MATERIAL PROVIDED:

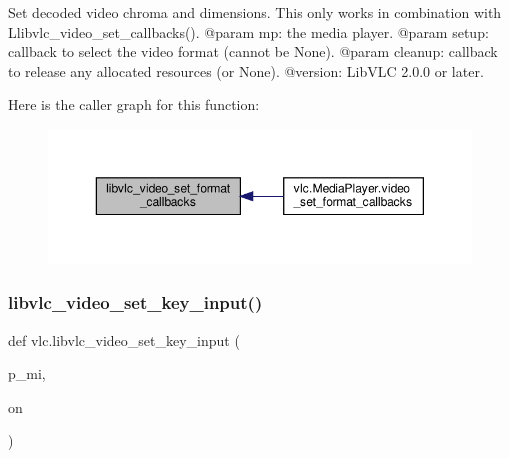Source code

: \begin{DoxyVerb}Set decoded video chroma and dimensions. This only works in combination with
L{libvlc_video_set_callbacks}().
@param mp: the media player.
@param setup: callback to select the video format (cannot be None).
@param cleanup: callback to release any allocated resources (or None).
@version: LibVLC 2.0.0 or later.
\end{DoxyVerb}
 Here is the caller graph for this function\+:
\nopagebreak
\begin{figure}[H]
\begin{center}
\leavevmode
\includegraphics[width=350pt]{namespacevlc_a285e546903b5f0a9e27beb4d2763dab3_icgraph}
\end{center}
\end{figure}
\mbox{\label{namespacevlc_a76625220c6c679321e8b22df8a1070d1}} 
\subsubsection{\texorpdfstring{libvlc\+\_\+video\+\_\+set\+\_\+key\+\_\+input()}{libvlc\_video\_set\_key\_input()}}
{\footnotesize\ttfamily def vlc.\+libvlc\+\_\+video\+\_\+set\+\_\+key\+\_\+input (\begin{DoxyParamCaption}\item[{}]{p\+\_\+mi,  }\item[{}]{on }\end{DoxyParamCaption})}

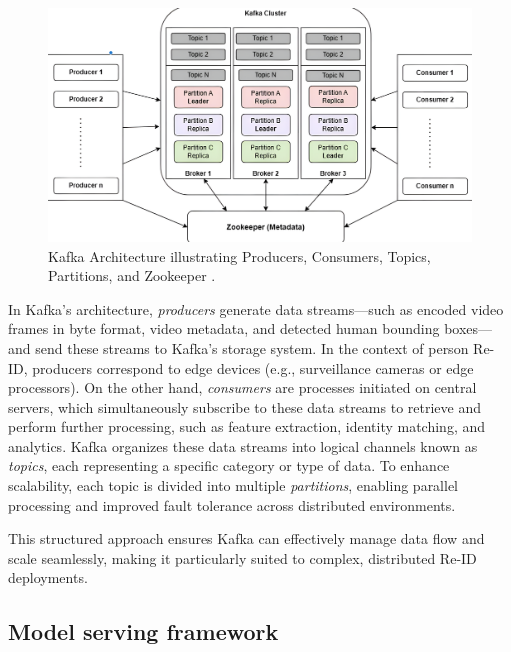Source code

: \documentclass[../main.tex]{subfiles}
\begin{document}
\begin{figure}[htbp]
    \centering
    \includegraphics[width=1\textwidth]{Figure/kafka-fig.png}
    \caption{Kafka Architecture illustrating Producers, Consumers, Topics, Partitions, and Zookeeper \cite{whatiskafka}.}
    \label{fig:kafka_architecture}
\end{figure}

In Kafka's architecture, \textit{producers} generate data streams—such as encoded video frames in byte format, video metadata, and detected human bounding boxes—and send these streams to Kafka's storage system. In the context of person Re-ID, producers correspond to edge devices (e.g., surveillance cameras or edge processors). On the other hand, \textit{consumers} are processes initiated on central servers, which simultaneously subscribe to these data streams to retrieve and perform further processing, such as feature extraction, identity matching, and analytics. Kafka organizes these data streams into logical channels known as \textit{topics}, each representing a specific category or type of data. To enhance scalability, each topic is divided into multiple \textit{partitions}, enabling parallel processing and improved fault tolerance across distributed environments. 

This structured approach ensures Kafka can effectively manage data flow and scale seamlessly, making it particularly suited to complex, distributed Re-ID deployments.

\subsection{Model serving framework}
\label{sec:model_serving_framework}
\end{document}
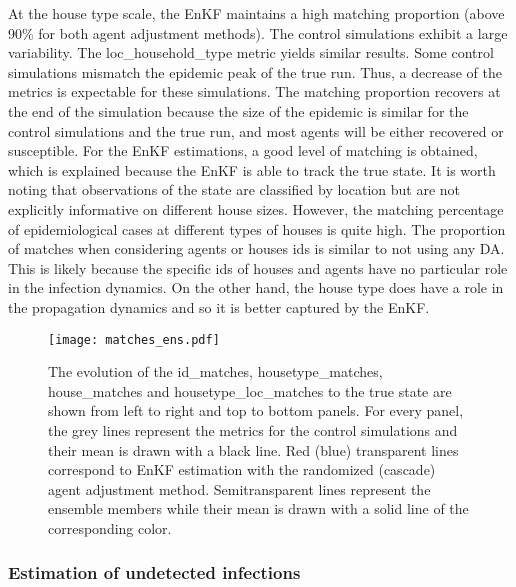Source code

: \documentclass[11pt,a4paper]{article}
\begin{document}
At the house type scale, the EnKF maintains a high matching proportion (above 90\% for both agent adjustment methods). The control simulations exhibit a large variability. The loc\_household\_type metric yields similar results. Some control simulations mismatch the epidemic peak of the true run. Thus, a decrease of the metrics is expectable for these simulations. The matching proportion recovers at the end of the simulation because the size of the epidemic is similar for the control simulations and the true run, and most agents will be either recovered or susceptible. For the EnKF estimations, a good level of matching is obtained, which is explained because the EnKF is able to track the true state. It is worth noting that observations of the state are classified by location but are not explicitly informative on different house sizes. However, the matching percentage of epidemiological cases at different types of houses is quite high. The proportion of matches when considering agents or houses ids is similar to not using any DA. This is likely because the specific ids of houses and agents have no particular role in the infection dynamics. On the other hand, the house type does have a role in the propagation dynamics and so it is better captured by the EnKF.

\begin{figure}
    \captionsetup{width=0.5\textwidth}
    \centering
    \texttt{[image: matches\_ens.pdf]}
    \caption{The evolution of the id\_matches, housetype\_matches, house\_matches and housetype\_loc\_matches to the true state are shown from left to right and top to bottom panels. For every panel, the grey lines represent the metrics for the control simulations and their mean is drawn with a black line. Red (blue) transparent lines correspond to EnKF estimation with the randomized (cascade) agent adjustment method. Semitransparent lines represent the ensemble members while their mean is drawn with a solid line of the corresponding color.}
    \label{fig:matches}
\end{figure}

\subsubsection{Estimation of undetected infections} \label{sec:asymptomatic}
\end{document}
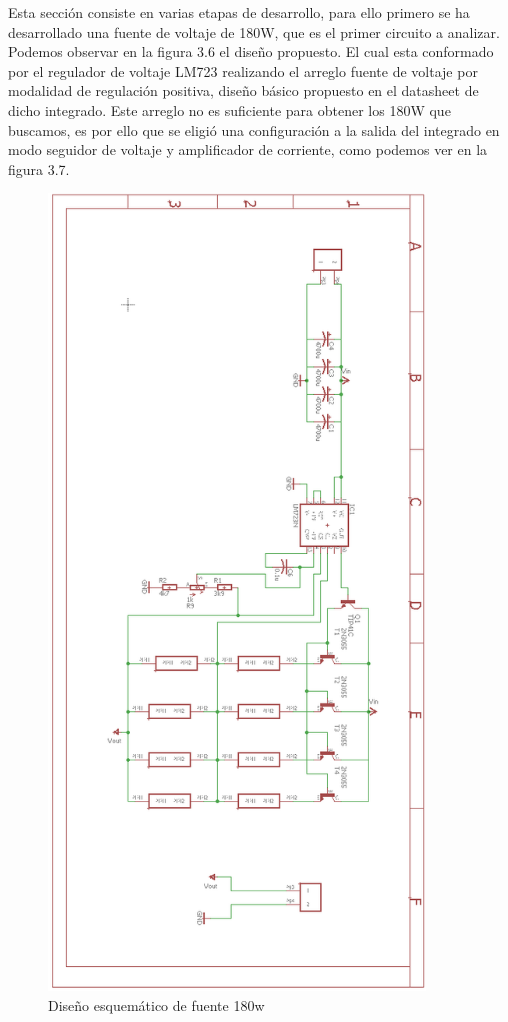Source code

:Esta sección consiste en varias etapas de desarrollo, para ello primero se ha desarrollado una fuente de voltaje de 180W, que es el primer circuito a analizar. Podemos observar en la figura 3.6 el diseño propuesto. El cual esta conformado por el regulador de voltaje LM723 realizando el arreglo fuente de voltaje por modalidad de regulación positiva, diseño básico propuesto en el datasheet de dicho integrado. Este arreglo no es suficiente para obtener los 180W que buscamos, es por ello que se eligió una configuración a la salida del integrado en modo seguidor de voltaje y amplificador de corriente, como podemos ver en la figura 3.7.\\

\begin{figure}[H]
\centering
\includegraphics[width=10cm]{Capitulo3/figs/fuente.png}
\caption{Diseño esquemático de fuente 180w}
\end{figure}

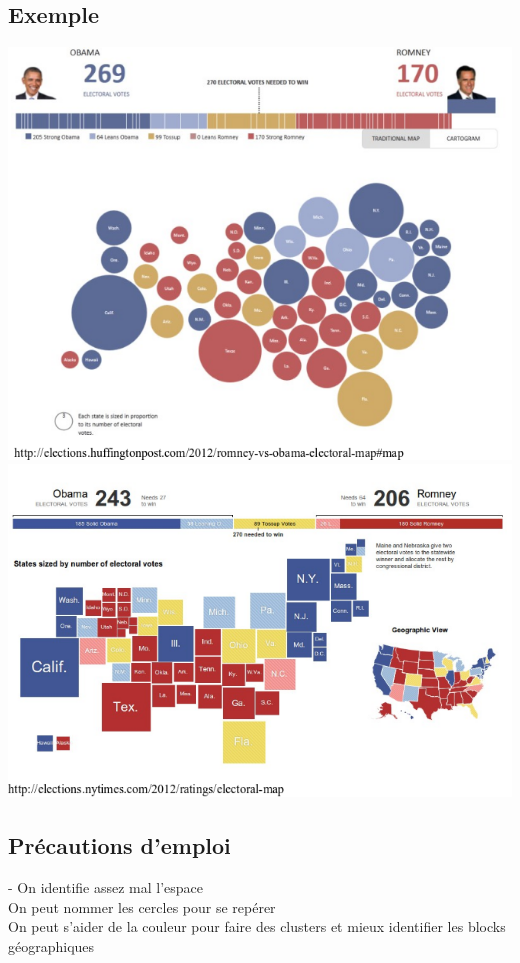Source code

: \documentclass[]{book}
\begin{document}
\subsection{Exemple}\label{exemple}

\includegraphics{img/dorling2.png} \includegraphics{img/dorling3.png}

\subsection{Précautions d'emploi}\label{precautions-demploi}

- On identifie assez mal l'espace\\
On peut nommer les cercles pour se repérer\\
On peut s'aider de la couleur pour faire des clusters et mieux
identifier les blocks géographiques
\end{document}
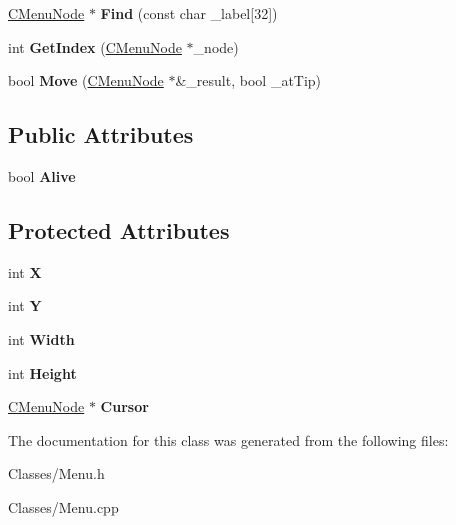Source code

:\begin{DoxyCompactItemize}
\item 
\hyperlink{class_c_menu_node}{C\+Menu\+Node} $\ast$ {\bfseries Find} (const char \+\_\+label\mbox{[}32\mbox{]})\hypertarget{class_c_menu_a7df4a60ce0c2654f92c770c500f33576}{}\label{class_c_menu_a7df4a60ce0c2654f92c770c500f33576}

\item 
int {\bfseries Get\+Index} (\hyperlink{class_c_menu_node}{C\+Menu\+Node} $\ast$\+\_\+node)\hypertarget{class_c_menu_a4eae259ca5876075f4502a7138e22de0}{}\label{class_c_menu_a4eae259ca5876075f4502a7138e22de0}

\item 
bool {\bfseries Move} (\hyperlink{class_c_menu_node}{C\+Menu\+Node} $\ast$\&\+\_\+result, bool \+\_\+at\+Tip)\hypertarget{class_c_menu_a54d76f69aeb7b5c24213f294538b85a7}{}\label{class_c_menu_a54d76f69aeb7b5c24213f294538b85a7}

\end{DoxyCompactItemize}
\subsection*{Public Attributes}
\begin{DoxyCompactItemize}
\item 
bool {\bfseries Alive}\hypertarget{class_c_menu_a8ee14e0a0d7bdddd70a60388d1535578}{}\label{class_c_menu_a8ee14e0a0d7bdddd70a60388d1535578}

\end{DoxyCompactItemize}
\subsection*{Protected Attributes}
\begin{DoxyCompactItemize}
\item 
int {\bfseries X}\hypertarget{class_c_menu_ac8a6e07179118de0d2d0559c818fde01}{}\label{class_c_menu_ac8a6e07179118de0d2d0559c818fde01}

\item 
int {\bfseries Y}\hypertarget{class_c_menu_aa21585a21f674ffe6b74c11769784248}{}\label{class_c_menu_aa21585a21f674ffe6b74c11769784248}

\item 
int {\bfseries Width}\hypertarget{class_c_menu_a46e5a8e40fdeb225658b306481345684}{}\label{class_c_menu_a46e5a8e40fdeb225658b306481345684}

\item 
int {\bfseries Height}\hypertarget{class_c_menu_ab23bc5592efa0860e90ac60b8c115a38}{}\label{class_c_menu_ab23bc5592efa0860e90ac60b8c115a38}

\item 
\hyperlink{class_c_menu_node}{C\+Menu\+Node} $\ast$ {\bfseries Cursor}\hypertarget{class_c_menu_a6bd7b1f8e6838465c15d1985986f29fe}{}\label{class_c_menu_a6bd7b1f8e6838465c15d1985986f29fe}

\end{DoxyCompactItemize}


The documentation for this class was generated from the following files\+:\begin{DoxyCompactItemize}
\item 
Classes/Menu.\+h\item 
Classes/Menu.\+cpp\end{DoxyCompactItemize}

EXERCISE PROMPT: How many lines of the listing include the string "DoxyVerb"? Answer with the number alone.

ANSWER: 2